Carnet de correspondance
Quelque part au large du Spitzberg, samedi 6 mars 2010 – 19h56 gmt
Maître des grandes surfaces et des abysses,
Trente deuxième jour sous l'eau salée et j'en ai oublié le sens du mot ’’altitude’’. Votre bathyscaphe surarmé, le ''Méchant II", est cependant une pure merveille de technologie rabelaisienne. Sa salle des machines agrémentée de vos trophées de chasse et son poste de navigation Ligne Roset me bercent autant que le subtil ronronnement des moteurs atmosphériques. On ne peut pas en dire autant des gens qui déambulent au sein de ce sublime navire sans queue ni tête. Cet ancien boucher ukrainien que vous avez placé à la tête de votre merveilleux cigare à hélices est aussi cintré qu’une ogive fêlée. Il exige que tout le personnel de bord, moi y compris, lui mimions chaque soir au mess, les tubes de Jean-Michel Jarre. Je sais qu'il ne faut pas faire de vagues dans un sous-marin Maître mais je me retiens à chaque couplet de le torpiller à l'endroit favori de son vice. Le confort de la position assise n'est pas un acquis naturel et ce russe blanc ferait bien de s'en souvenir. Et lorsqu'il m'appelle son "rouge de l'armée de coeur", j'ai mon Taser ™ clouté qui crépite dans la poche arrière de mon jean orange. J’affectionne certaines formes de familiarités mais nous avons déjà toute la promiscuité du monde ici-bas. Je sais néanmoins apprécier les rituels du bord. Comme cette manie qu’ont nos mécaniciens sikhs de se faire la bise à chaque fois que le cuisinier tombe ivre mort au milieu de ses raies au paprika.
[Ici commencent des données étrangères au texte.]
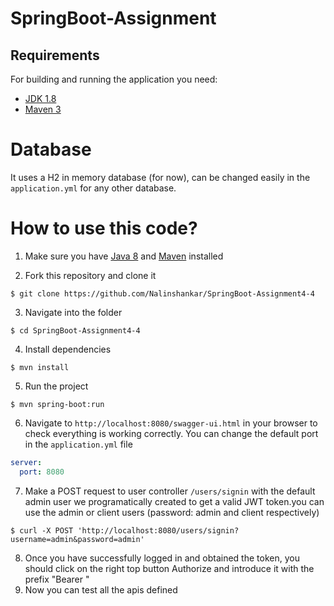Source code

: # SpringBoot-Assignment

## Requirements

For building and running the application you need:

- [JDK 1.8](http://www.oracle.com/technetwork/java/javase/downloads/jdk8-downloads-2133151.html)
- [Maven 3](https://maven.apache.org)


# Database

It uses a H2 in memory database (for now), can be changed easily in the `application.yml` for any other database.

# How to use this code?

1. Make sure you have [Java 8](https://www.java.com/download/) and [Maven](https://maven.apache.org) installed

2. Fork this repository and clone it
  
```
$ git clone https://github.com/Nalinshankar/SpringBoot-Assignment4-4
```

3. Navigate into the folder  

```
$ cd SpringBoot-Assignment4-4
```

4. Install dependencies

```
$ mvn install
```

5. Run the project

```
$ mvn spring-boot:run
```

6. Navigate to `http://localhost:8080/swagger-ui.html` in your browser to check everything is working correctly. You can change the default port in the `application.yml` file

```yml
server:
  port: 8080
```

7. Make a POST request to user controller `/users/signin` with the default admin user we programatically created to get a valid JWT token.you can use the admin or client users (password: admin and client respectively)

```
$ curl -X POST 'http://localhost:8080/users/signin?username=admin&password=admin'
```

8. Once you have successfully logged in and obtained the token, you should click on the right top button Authorize and introduce it with the prefix "Bearer " 
9. Now you can test all the apis defined

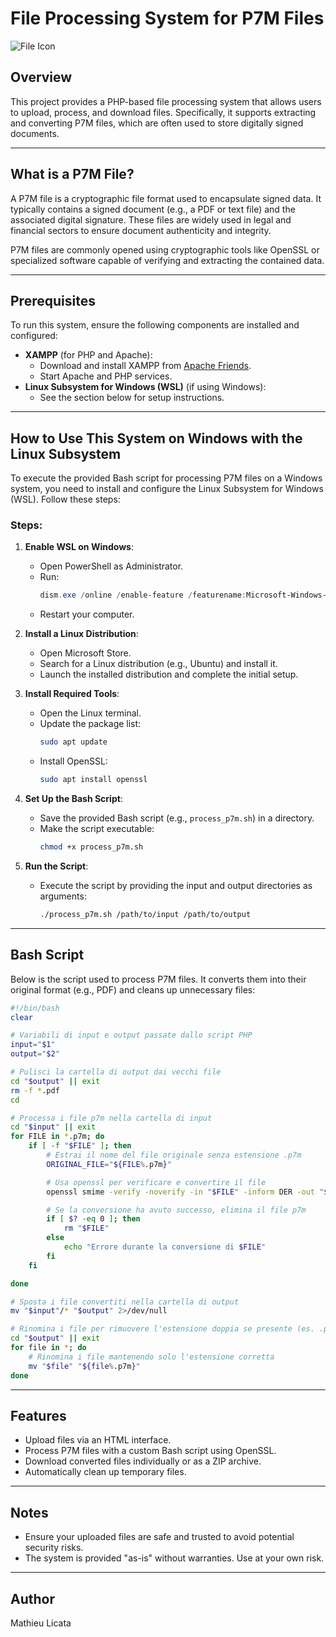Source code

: # File Processing System for P7M Files

![File Icon](https://fileinfo.es/images/file-format/p7m.png)

## Overview
This project provides a PHP-based file processing system that allows users to upload, process, and download files. Specifically, it supports extracting and converting P7M files, which are often used to store digitally signed documents.

---

## What is a P7M File?
A P7M file is a cryptographic file format used to encapsulate signed data. It typically contains a signed document (e.g., a PDF or text file) and the associated digital signature. These files are widely used in legal and financial sectors to ensure document authenticity and integrity.

P7M files are commonly opened using cryptographic tools like OpenSSL or specialized software capable of verifying and extracting the contained data.

---

## Prerequisites
To run this system, ensure the following components are installed and configured:

- **XAMPP** (for PHP and Apache):
  - Download and install XAMPP from [Apache Friends](https://www.apachefriends.org/).
  - Start Apache and PHP services.
- **Linux Subsystem for Windows (WSL)** (if using Windows):
  - See the section below for setup instructions.

---

## How to Use This System on Windows with the Linux Subsystem

To execute the provided Bash script for processing P7M files on a Windows system, you need to install and configure the Linux Subsystem for Windows (WSL). Follow these steps:

### Steps:

1. **Enable WSL on Windows**:
   - Open PowerShell as Administrator.
   - Run:
     ```powershell
     dism.exe /online /enable-feature /featurename:Microsoft-Windows-Subsystem-Linux /all /norestart
     ```
   - Restart your computer.

2. **Install a Linux Distribution**:
   - Open Microsoft Store.
   - Search for a Linux distribution (e.g., Ubuntu) and install it.
   - Launch the installed distribution and complete the initial setup.

3. **Install Required Tools**:
   - Open the Linux terminal.
   - Update the package list:
     ```bash
     sudo apt update
     ```
   - Install OpenSSL:
     ```bash
     sudo apt install openssl
     ```

4. **Set Up the Bash Script**:
   - Save the provided Bash script (e.g., `process_p7m.sh`) in a directory.
   - Make the script executable:
     ```bash
     chmod +x process_p7m.sh
     ```

5. **Run the Script**:
   - Execute the script by providing the input and output directories as arguments:
     ```bash
     ./process_p7m.sh /path/to/input /path/to/output
     ```

---

## Bash Script
Below is the script used to process P7M files. It converts them into their original format (e.g., PDF) and cleans up unnecessary files:

```bash
#!/bin/bash
clear

# Variabili di input e output passate dallo script PHP
input="$1"
output="$2"

# Pulisci la cartella di output dai vecchi file
cd "$output" || exit
rm -f *.pdf
cd

# Processa i file p7m nella cartella di input
cd "$input" || exit
for FILE in *.p7m; do
    if [ -f "$FILE" ]; then
        # Estrai il nome del file originale senza estensione .p7m
        ORIGINAL_FILE="${FILE%.p7m}"

        # Usa openssl per verificare e convertire il file
        openssl smime -verify -noverify -in "$FILE" -inform DER -out "$ORIGINAL_FILE"

        # Se la conversione ha avuto successo, elimina il file p7m
        if [ $? -eq 0 ]; then
            rm "$FILE"
        else
            echo "Errore durante la conversione di $FILE"
        fi
    fi

done

# Sposta i file convertiti nella cartella di output
mv "$input"/* "$output" 2>/dev/null

# Rinomina i file per rimuovere l'estensione doppia se presente (es. .pdf.p7m -> .pdf)
cd "$output" || exit
for file in *; do
    # Rinomina i file mantenendo solo l'estensione corretta
    mv "$file" "${file%.p7m}"
done
```

---

## Features
- Upload files via an HTML interface.
- Process P7M files with a custom Bash script using OpenSSL.
- Download converted files individually or as a ZIP archive.
- Automatically clean up temporary files.

---

## Notes
- Ensure your uploaded files are safe and trusted to avoid potential security risks.
- The system is provided "as-is" without warranties. Use at your own risk.

---

## Author
Mathieu Licata

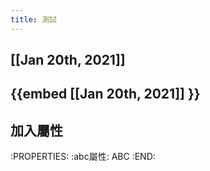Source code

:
 ```yaml
---
title: 測試
---
```


## [[Jan 20th, 2021]]
## {{embed [[Jan 20th, 2021]] }}
## 加入屬性
:PROPERTIES:
:abc屬性: ABC
:END:
##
La sous-marinade, Maître ou la mère de tous les êtres tombés ivres d’un bateau. Une sorte de Légion tangéroise qui apprécie les commodités de la vie en tube. J'aime cette atmosphère confinée et sourde. Certaines zones d'ombres nichées dans ce bâtiment halluciné me font parfois frissonner. J'ai peur du noir Maître parce que je m'y sens bien. Et ce qui me passe par la tête lorsque je suis privé de lumière ne peut que vous faire sourire. Vous le savez bien et c'est pour cette raison que j'ose rêver d'une place au sein de vos favoris. Parfois, durant mon quart, je m’introduis dans la cabine de l’Enseigne de Vaisseau, un rouquin de Biscarosse, et je me tapis dans le noir pour observer ses cauchemars. Le temps de quelques instants, j’ai cette impression de scruter ses radiographies intimes. Je deviens le voyeur des profondeurs sur la bande son du sonar. Juste histoire de tuer le temps à défaut de quelqu’un d’autre.
Trente deux jours sans avoir pu tirer sur une Vogue. Les longues nuits sans tabac me ramènent à cette idée que je me fais de la douleur du néant. La mer sans cigarettes est bien pire que la Haute-Savoie sans alcool. Mais je ronge mon frein parce que c’est vous qui faites chanter mes disques Maître du son et du blé. Mâchouiller des kleenex imbibés de mazout atténue quelque peu la sensation de manque. Le travail sur nos chorégraphies moyenâgeuses nous occupe aussi pas mal de temps car le viandard qui joue les pachas en veut vraiment pour son grade.
Nous surnagerons au large de Valparaiso dans moins de sept jours. Je pourrai alors vous en dire plus sur le déroulement de l’opération ’’Blizzard dans le wok’’. J’en profiterai pour vous télégraphier les résultats du frottis de Paloma Picasso. Stop.